Much of Law is interpretation of the law. Representative Govt. was not intended to allow decisions to be referened in perpituity.
Just remeber everyone. If QQ is voted down, very vauge language (of PP), will be very difficult (both ways) to defend in court. If Oak Grove is referended, it reverts to the already approved 98 units, with NO open space. I can see a scenario where the Lin's take Pleasanton to court and empty the city coffers even more than the wasted lawsuit against Signature et al..... The owners of the land have been dragged through this process for years, spent an enormous amount of money trying to please the great majority of folks and in many ways are no further along by trying to do the right thing.
I personally don't really care whether Oak Grove happens or not, but Matt's practices could end up costing Pleasanton millions in legal fees if we're not careful.
Posted by frank, a resident of the Pleasanton Heights neighborhood, on Oct 14, 2008 at 4:46 pm
In the referenced article by the two authors it states that "Petitioning the Government" includes "supporting referenda, collecting signatures for ballot initiatives,". Stacey says the first amendment right in the U. S. Constitution of petitioning government "does not extend to the right to make or rescind law through the initiative and referendum process". Both are right.
Since the right to initiative and referendum is found only in certain states, Stacey is accurate with her statement. Otherwise, those non-initiative states would be violating the first amendment. The right to petition government does not convey the right to initiative and referenda.
Posted by Stacey, a resident of the Amberwood/Wood Meadows neighborhood, on Oct 14, 2008 at 5:02 pm
Don't like corrupt govt.,
Interesting link and educational.
It seems like you didn't notice that the text you copied states "collecting signatures for a ballot initiative" and not "the initiative process" meaning for example that you can't be sued for collecting signatures for an initiative. That idea is fundamental to the "Anti-SLAPP" laws. It would be disingenuous to try to extend that apply to the initiative process as a whole. If the right to petition is meant to include the initiative process, it would be nice for someone to cite a court case that challenged the legality of the initiative process where the judge ruled in favor of the process and linked it with the right to petition. Notice that we don't have a national referenda and initiative process.
Also, in the spirit of "works both ways", it must also be reasonable to expect that law made through the initiative process is also subject to the right to petition. People affected by such law without having had the opportunity to partake in the drafting of it are completely within their rights to seek redress of their grievances. So I hope Mr. Sullivan will support any property owner's right to sue Pleasanton.

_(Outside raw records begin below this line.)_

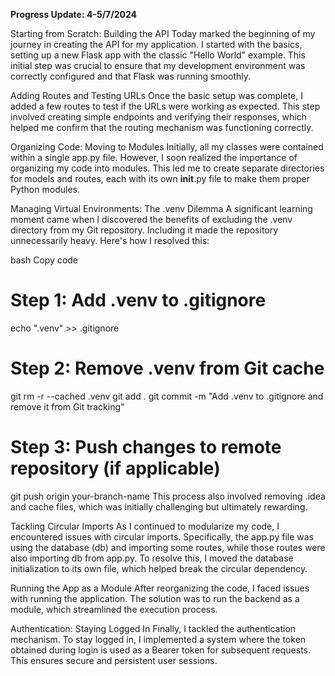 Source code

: **Progress Update: 4-5/7/2024**

Starting from Scratch: Building the API
Today marked the beginning of my journey in creating the API for my application. I started with the basics, setting up a new Flask app with the classic "Hello World" example. This initial step was crucial to ensure that my development environment was correctly configured and that Flask was running smoothly.

Adding Routes and Testing URLs
Once the basic setup was complete, I added a few routes to test if the URLs were working as expected. This step involved creating simple endpoints and verifying their responses, which helped me confirm that the routing mechanism was functioning correctly.

Organizing Code: Moving to Modules
Initially, all my classes were contained within a single app.py file. However, I soon realized the importance of organizing my code into modules. This led me to create separate directories for models and routes, each with its own __init__.py file to make them proper Python modules.

Managing Virtual Environments: The .venv Dilemma
A significant learning moment came when I discovered the benefits of excluding the .venv directory from my Git repository. Including it made the repository unnecessarily heavy. Here's how I resolved this:

bash
Copy code
# Step 1: Add .venv to .gitignore
echo ".venv" >> .gitignore

# Step 2: Remove .venv from Git cache
git rm -r --cached .venv
git add .
git commit -m "Add .venv to .gitignore and remove it from Git tracking"

# Step 3: Push changes to remote repository (if applicable)
git push origin your-branch-name
This process also involved removing .idea and cache files, which was initially challenging but ultimately rewarding.

Tackling Circular Imports
As I continued to modularize my code, I encountered issues with circular imports. Specifically, the app.py file was using the database (db) and importing some routes, while those routes were also importing db from app.py. To resolve this, I moved the database initialization to its own file, which helped break the circular dependency.

Running the App as a Module
After reorganizing the code, I faced issues with running the application. The solution was to run the backend as a module, which streamlined the execution process.

Authentication: Staying Logged In
Finally, I tackled the authentication mechanism. To stay logged in, I implemented a system where the token obtained during login is used as a Bearer token for subsequent requests. This ensures secure and persistent user sessions.
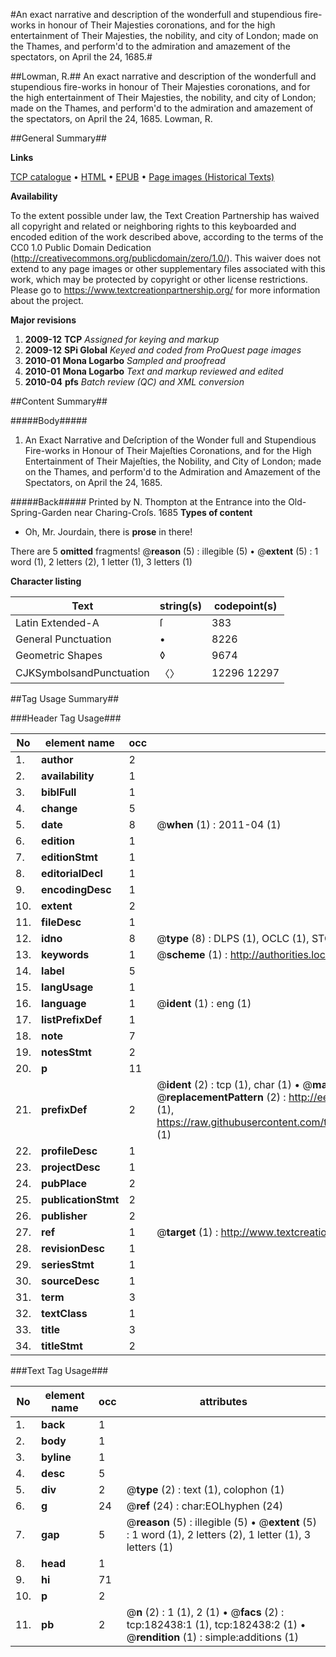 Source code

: #An exact narrative and description of the wonderfull and stupendious fire-works in honour of Their Majesties coronations, and for the high entertainment of Their Majesties, the nobility, and city of London; made on the Thames, and perform'd to the admiration and amazement of the spectators, on April the 24, 1685.#

##Lowman, R.##
An exact narrative and description of the wonderfull and stupendious fire-works in honour of Their Majesties coronations, and for the high entertainment of Their Majesties, the nobility, and city of London; made on the Thames, and perform'd to the admiration and amazement of the spectators, on April the 24, 1685.
Lowman, R.

##General Summary##

**Links**

[TCP catalogue](http://www.ota.ox.ac.uk/tcp/)  • 
[HTML](http://tei.it.ox.ac.uk/tcp/Texts-HTML/free/B04/B04242.html)  • 
[EPUB](http://tei.it.ox.ac.uk/tcp/Texts-EPUB/free/B04/B04242.epub) • 
[Page images (Historical Texts)](https://historicaltexts.jisc.ac.uk/eebo-99890549e)

**Availability**

To the extent possible under law, the Text Creation Partnership has waived all copyright and related or neighboring rights to this keyboarded and encoded edition of the work described above, according to the terms of the CC0 1.0 Public Domain Dedication (http://creativecommons.org/publicdomain/zero/1.0/). This waiver does not extend to any page images or other supplementary files associated with this work, which may be protected by copyright or other license restrictions. Please go to https://www.textcreationpartnership.org/ for more information about the project.

**Major revisions**

1. __2009-12__ __TCP__ *Assigned for keying and markup*
1. __2009-12__ __SPi Global__ *Keyed and coded from ProQuest page images*
1. __2010-01__ __Mona Logarbo__ *Sampled and proofread*
1. __2010-01__ __Mona Logarbo__ *Text and markup reviewed and edited*
1. __2010-04__ __pfs__ *Batch review (QC) and XML conversion*

##Content Summary##

#####Body#####

1. An Exact Narrative and Deſcription of the Wonder full and Stupendious Fire-works in Honour of Their Majeſties Coronations, and for the High Entertainment of Their Majeſties, the Nobility, and City of London; made on the Thames, and perform'd to the Admiration and Amazement of the Spectators, on April the 24, 1685.

#####Back#####
Printed by N. Thompton at the Entrance into the Old-Spring-Garden near Charing-Croſs. 1685
**Types of content**

  * Oh, Mr. Jourdain, there is **prose** in there!

There are 5 **omitted** fragments! 
 @__reason__ (5) : illegible (5)  •  @__extent__ (5) : 1 word (1), 2 letters (2), 1 letter (1), 3 letters (1)

**Character listing**


|Text|string(s)|codepoint(s)|
|---|---|---|
|Latin Extended-A|ſ|383|
|General Punctuation|•|8226|
|Geometric Shapes|◊|9674|
|CJKSymbolsandPunctuation|〈〉|12296 12297|

##Tag Usage Summary##

###Header Tag Usage###

|No|element name|occ|attributes|
|---|---|---|---|
|1.|__author__|2||
|2.|__availability__|1||
|3.|__biblFull__|1||
|4.|__change__|5||
|5.|__date__|8| @__when__ (1) : 2011-04 (1)|
|6.|__edition__|1||
|7.|__editionStmt__|1||
|8.|__editorialDecl__|1||
|9.|__encodingDesc__|1||
|10.|__extent__|2||
|11.|__fileDesc__|1||
|12.|__idno__|8| @__type__ (8) : DLPS (1), OCLC (1), STC (3), EEBO-CITATION (1), PROQUEST (1), VID (1)|
|13.|__keywords__|1| @__scheme__ (1) : http://authorities.loc.gov/ (1)|
|14.|__label__|5||
|15.|__langUsage__|1||
|16.|__language__|1| @__ident__ (1) : eng (1)|
|17.|__listPrefixDef__|1||
|18.|__note__|7||
|19.|__notesStmt__|2||
|20.|__p__|11||
|21.|__prefixDef__|2| @__ident__ (2) : tcp (1), char (1)  •  @__matchPattern__ (2) : ([0-9\-]+):([0-9IVX]+) (1), (.+) (1)  •  @__replacementPattern__ (2) : http://eebo.chadwyck.com/downloadtiff?vid=$1&page=$2 (1), https://raw.githubusercontent.com/textcreationpartnership/Texts/master/tcpchars.xml#$1 (1)|
|22.|__profileDesc__|1||
|23.|__projectDesc__|1||
|24.|__pubPlace__|2||
|25.|__publicationStmt__|2||
|26.|__publisher__|2||
|27.|__ref__|1| @__target__ (1) : http://www.textcreationpartnership.org/docs/. (1)|
|28.|__revisionDesc__|1||
|29.|__seriesStmt__|1||
|30.|__sourceDesc__|1||
|31.|__term__|3||
|32.|__textClass__|1||
|33.|__title__|3||
|34.|__titleStmt__|2||


###Text Tag Usage###

|No|element name|occ|attributes|
|---|---|---|---|
|1.|__back__|1||
|2.|__body__|1||
|3.|__byline__|1||
|4.|__desc__|5||
|5.|__div__|2| @__type__ (2) : text (1), colophon (1)|
|6.|__g__|24| @__ref__ (24) : char:EOLhyphen (24)|
|7.|__gap__|5| @__reason__ (5) : illegible (5)  •  @__extent__ (5) : 1 word (1), 2 letters (2), 1 letter (1), 3 letters (1)|
|8.|__head__|1||
|9.|__hi__|71||
|10.|__p__|2||
|11.|__pb__|2| @__n__ (2) : 1 (1), 2 (1)  •  @__facs__ (2) : tcp:182438:1 (1), tcp:182438:2 (1)  •  @__rendition__ (1) : simple:additions (1)|
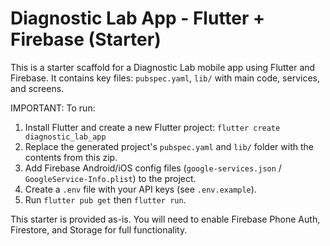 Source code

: # Diagnostic Lab App - Flutter + Firebase (Starter)

This is a starter scaffold for a Diagnostic Lab mobile app using Flutter and Firebase.
It contains key files: `pubspec.yaml`, `lib/` with main code, services, and screens.

IMPORTANT: To run:
1. Install Flutter and create a new Flutter project: `flutter create diagnostic_lab_app`
2. Replace the generated project's `pubspec.yaml` and `lib/` folder with the contents from this zip.
3. Add Firebase Android/iOS config files (`google-services.json` / `GoogleService-Info.plist`) to the project.
4. Create a `.env` file with your API keys (see `.env.example`).
5. Run `flutter pub get` then `flutter run`.

This starter is provided as-is. You will need to enable Firebase Phone Auth, Firestore, and Storage for full functionality.
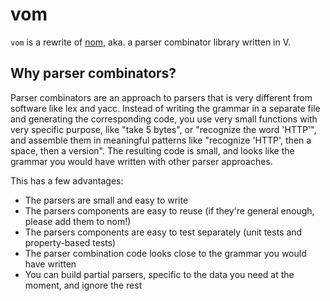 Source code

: # vom

`vom` is a rewrite of [nom](https://github.com/Geal/nom "nom"), aka. a parser
combinator library written in V.

## Why parser combinators?

Parser combinators are an approach to parsers that is very different from
software like lex and yacc. Instead of writing the grammar in a separate file
and generating the corresponding code, you use very small functions with very
specific purpose, like "take 5 bytes", or "recognize the word 'HTTP'", and
assemble them in meaningful patterns like "recognize 'HTTP', then a space, then
a version". The resulting code is small, and looks like the grammar you would
have written with other parser approaches.

This has a few advantages:

- The parsers are small and easy to write
- The parsers components are easy to reuse (if they're general enough, please add them to nom!)
- The parsers components are easy to test separately (unit tests and property-based tests)
- The parser combination code looks close to the grammar you would have written
- You can build partial parsers, specific to the data you need at the moment, and ignore the rest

Posted by frank, a resident of the Pleasanton Heights neighborhood, on Oct 14, 2008 at 10:33 pm
So, let's put this right to referenda in perspective and, at the same time, understand how it is not imbedded in the U. S. Constitution.
Suppose the American public were to elect the McCain/Palin ticket three weeks from now. It could happen! Bradley effect, racism, successful character attacking via the media, the ongoing Republican circulating email attacks with target that has turned from Hillary to Obama once he won the nomination, and the "simply he's not one of us" message could put McCain in the White House. Now, suppose he dies in office! Not improbable. Palin is then President!!!!

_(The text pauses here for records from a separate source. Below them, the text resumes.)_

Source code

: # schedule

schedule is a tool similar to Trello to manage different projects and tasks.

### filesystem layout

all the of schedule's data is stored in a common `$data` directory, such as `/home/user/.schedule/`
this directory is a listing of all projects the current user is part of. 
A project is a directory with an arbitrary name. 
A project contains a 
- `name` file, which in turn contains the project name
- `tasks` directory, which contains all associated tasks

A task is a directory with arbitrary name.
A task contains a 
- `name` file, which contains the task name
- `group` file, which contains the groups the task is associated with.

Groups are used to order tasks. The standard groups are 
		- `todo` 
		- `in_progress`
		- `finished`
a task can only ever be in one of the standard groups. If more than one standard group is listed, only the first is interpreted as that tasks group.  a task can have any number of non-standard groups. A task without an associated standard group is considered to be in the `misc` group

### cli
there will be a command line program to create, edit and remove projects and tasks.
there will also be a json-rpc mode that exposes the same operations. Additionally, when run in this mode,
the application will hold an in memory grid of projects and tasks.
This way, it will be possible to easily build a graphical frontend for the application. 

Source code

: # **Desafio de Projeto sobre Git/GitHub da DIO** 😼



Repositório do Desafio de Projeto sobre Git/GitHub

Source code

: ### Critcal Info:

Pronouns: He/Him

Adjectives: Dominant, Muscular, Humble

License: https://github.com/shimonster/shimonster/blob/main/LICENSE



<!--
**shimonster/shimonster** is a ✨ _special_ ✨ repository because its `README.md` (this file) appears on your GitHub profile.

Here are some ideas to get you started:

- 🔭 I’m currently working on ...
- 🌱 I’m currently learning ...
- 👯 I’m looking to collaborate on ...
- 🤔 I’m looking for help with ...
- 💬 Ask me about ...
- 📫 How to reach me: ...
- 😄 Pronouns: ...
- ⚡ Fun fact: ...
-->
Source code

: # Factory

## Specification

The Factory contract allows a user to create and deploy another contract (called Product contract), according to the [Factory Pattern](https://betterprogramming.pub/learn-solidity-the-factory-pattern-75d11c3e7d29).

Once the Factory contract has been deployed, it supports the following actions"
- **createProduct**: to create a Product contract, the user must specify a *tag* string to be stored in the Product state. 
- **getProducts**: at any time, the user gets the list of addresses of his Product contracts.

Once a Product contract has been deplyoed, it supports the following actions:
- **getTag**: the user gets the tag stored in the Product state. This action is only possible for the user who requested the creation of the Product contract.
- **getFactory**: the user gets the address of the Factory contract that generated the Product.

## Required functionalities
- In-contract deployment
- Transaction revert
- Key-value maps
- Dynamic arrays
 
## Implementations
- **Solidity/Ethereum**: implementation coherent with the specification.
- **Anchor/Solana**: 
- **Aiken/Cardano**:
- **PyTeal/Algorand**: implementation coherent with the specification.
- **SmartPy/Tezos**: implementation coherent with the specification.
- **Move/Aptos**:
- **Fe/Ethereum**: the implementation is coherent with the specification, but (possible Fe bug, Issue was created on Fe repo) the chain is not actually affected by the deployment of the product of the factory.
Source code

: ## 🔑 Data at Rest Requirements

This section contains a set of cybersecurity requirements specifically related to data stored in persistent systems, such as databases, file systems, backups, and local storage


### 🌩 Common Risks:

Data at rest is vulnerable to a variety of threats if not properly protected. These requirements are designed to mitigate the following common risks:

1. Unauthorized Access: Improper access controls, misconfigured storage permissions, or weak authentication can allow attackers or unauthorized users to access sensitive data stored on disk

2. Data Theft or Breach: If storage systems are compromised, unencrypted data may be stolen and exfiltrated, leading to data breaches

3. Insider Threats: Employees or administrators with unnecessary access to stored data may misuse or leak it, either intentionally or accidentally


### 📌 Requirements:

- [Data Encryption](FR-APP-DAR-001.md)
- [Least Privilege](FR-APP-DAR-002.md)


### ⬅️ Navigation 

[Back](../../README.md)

And you don't have a right to referenda her!!!!! You live with it.
But you can petition government, your Congress. Get it?
(Palin president is like suddenly Brozosky or Hostermann were president. Palin's qual's are about the same. Think about that.)

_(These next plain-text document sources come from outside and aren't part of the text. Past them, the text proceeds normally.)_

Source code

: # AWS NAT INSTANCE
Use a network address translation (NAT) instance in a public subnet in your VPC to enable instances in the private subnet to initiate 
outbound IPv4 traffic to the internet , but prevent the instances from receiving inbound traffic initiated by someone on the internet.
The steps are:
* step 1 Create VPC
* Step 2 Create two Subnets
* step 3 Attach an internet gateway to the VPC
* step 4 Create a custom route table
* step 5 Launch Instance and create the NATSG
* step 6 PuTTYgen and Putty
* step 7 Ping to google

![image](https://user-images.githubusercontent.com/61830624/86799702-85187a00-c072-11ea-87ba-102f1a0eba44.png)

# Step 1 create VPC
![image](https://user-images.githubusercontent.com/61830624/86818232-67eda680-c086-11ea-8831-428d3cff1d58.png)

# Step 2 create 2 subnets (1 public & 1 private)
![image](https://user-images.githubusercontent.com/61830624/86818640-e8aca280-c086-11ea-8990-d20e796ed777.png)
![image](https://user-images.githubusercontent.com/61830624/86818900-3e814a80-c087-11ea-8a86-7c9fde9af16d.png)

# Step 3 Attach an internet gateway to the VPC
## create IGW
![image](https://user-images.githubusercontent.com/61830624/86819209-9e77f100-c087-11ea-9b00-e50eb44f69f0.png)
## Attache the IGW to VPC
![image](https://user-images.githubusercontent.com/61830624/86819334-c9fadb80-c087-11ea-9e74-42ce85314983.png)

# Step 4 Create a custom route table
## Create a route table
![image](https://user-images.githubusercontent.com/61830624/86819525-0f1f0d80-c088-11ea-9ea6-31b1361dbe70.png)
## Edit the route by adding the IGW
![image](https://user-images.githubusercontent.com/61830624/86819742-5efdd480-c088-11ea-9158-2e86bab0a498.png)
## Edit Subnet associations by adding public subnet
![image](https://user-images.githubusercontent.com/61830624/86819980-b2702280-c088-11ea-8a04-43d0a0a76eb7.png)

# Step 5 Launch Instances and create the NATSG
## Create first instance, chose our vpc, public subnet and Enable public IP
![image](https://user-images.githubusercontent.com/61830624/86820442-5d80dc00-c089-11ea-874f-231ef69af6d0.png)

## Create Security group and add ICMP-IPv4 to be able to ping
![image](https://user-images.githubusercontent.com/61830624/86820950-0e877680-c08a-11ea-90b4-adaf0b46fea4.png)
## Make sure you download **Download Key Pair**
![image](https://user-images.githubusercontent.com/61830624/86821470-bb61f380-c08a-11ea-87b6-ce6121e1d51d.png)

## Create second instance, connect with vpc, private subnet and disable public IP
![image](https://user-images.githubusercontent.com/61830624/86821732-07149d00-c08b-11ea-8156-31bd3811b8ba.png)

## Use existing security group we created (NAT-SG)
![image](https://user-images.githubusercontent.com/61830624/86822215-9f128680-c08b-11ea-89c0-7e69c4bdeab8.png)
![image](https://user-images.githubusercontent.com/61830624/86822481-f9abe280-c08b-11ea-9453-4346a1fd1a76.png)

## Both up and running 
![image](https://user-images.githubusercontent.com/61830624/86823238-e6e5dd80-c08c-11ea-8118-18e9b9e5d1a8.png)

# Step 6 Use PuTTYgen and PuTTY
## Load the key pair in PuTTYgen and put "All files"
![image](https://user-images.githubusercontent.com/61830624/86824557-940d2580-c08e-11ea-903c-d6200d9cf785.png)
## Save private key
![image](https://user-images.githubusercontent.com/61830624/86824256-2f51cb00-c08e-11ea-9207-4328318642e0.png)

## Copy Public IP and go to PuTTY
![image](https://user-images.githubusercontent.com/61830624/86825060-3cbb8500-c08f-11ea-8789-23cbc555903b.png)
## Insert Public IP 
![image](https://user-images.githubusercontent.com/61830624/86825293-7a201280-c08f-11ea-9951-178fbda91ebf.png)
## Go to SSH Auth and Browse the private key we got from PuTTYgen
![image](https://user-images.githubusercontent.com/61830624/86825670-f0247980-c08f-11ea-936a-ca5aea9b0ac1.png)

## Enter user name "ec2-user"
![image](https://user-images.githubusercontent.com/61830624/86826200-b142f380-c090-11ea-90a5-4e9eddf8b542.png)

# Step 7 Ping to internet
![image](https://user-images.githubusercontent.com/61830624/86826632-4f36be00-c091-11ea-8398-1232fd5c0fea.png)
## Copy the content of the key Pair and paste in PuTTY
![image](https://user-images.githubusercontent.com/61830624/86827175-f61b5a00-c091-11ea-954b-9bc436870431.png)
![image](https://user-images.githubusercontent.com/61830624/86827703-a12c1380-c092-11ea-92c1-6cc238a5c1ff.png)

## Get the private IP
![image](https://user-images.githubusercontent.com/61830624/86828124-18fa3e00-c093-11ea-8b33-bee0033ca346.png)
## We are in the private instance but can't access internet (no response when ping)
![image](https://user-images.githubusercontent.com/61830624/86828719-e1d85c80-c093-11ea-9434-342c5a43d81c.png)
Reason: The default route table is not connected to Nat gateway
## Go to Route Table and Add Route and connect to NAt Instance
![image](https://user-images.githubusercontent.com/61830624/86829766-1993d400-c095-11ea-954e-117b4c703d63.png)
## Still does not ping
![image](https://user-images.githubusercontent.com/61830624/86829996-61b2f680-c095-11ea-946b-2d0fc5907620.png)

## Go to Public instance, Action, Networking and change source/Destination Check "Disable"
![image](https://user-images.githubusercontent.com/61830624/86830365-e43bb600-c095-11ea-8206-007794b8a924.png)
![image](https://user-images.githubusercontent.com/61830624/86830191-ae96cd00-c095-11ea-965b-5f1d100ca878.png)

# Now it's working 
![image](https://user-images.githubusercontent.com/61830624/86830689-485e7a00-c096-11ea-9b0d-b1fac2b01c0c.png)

Posted by Jolene, a resident of the Del Prado neighborhood, on Oct 20, 2008 at 6:41 pm
Getting back on Sullivan; he lost my vote on his Medical Marijuana issue. High Schools are already drug infested. My daughter says you can buy whatever you want. Sullivan would get my vote by convincing the school board to have drug-sniffing dogs wander school campuses and nail the kids for drug peddling. It is bad folks and many of you parents put your heads in the sand--shame on you.